Sudan denies arming the Janjaweed militias
Some Arab communities felt they had been used by Sudan's government, says the International Crisis Group (ICG).
The ICG report also criticised the joint UN-African Union approach to Darfur, which led to last month's failed peace talks in Libya.
Pro-government Arab militias are accused of widespread atrocities against Darfur's black African people.
At least 200,000 people have died and two million made homeless since black African rebel groups took up arms in February 2002, complaining of marginalisation.
The ICG says over the past year, the fighting in Darfur "has mutated, the parties have splintered, and the confrontations have multiplied".
Darfur's rebel groups have broken up into numerous different factions - several of whom refused to attend the Libyan talks.
There have already been deadly clashes over land between different Arab groups in the region.

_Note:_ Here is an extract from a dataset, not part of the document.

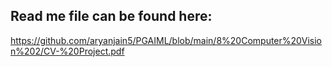 ## Read me file can be found here:
https://github.com/aryanjain5/PGAIML/blob/main/8%20Computer%20Vision%202/CV-%20Project.pdf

"Failure to respond appropriately would leave the international community an unwitting accomplice to the beginnings of Sudan's next war," said the ICG's Africa Research Director Daniela Kroslak.
The ICG said Sudan's ruling National Congress Party (NCP) was still fuelling the conflict.
"As part of its military strategy, the NCP has become the primary arms dealer in Darfur."
Sudan's NCP-dominated government has always denied arming the Arab Janjaweed militias. It says the West has exaggerated the scale of the problems in Darfur.
Some 20,000 UN peacekeepers are due to arrive in Darfur in the coming months, to boost the 7,000 African Union troops already there.
Sudan insists the UN troops should all be African, while the rebels have objected to peacekeepers from China - a close government ally.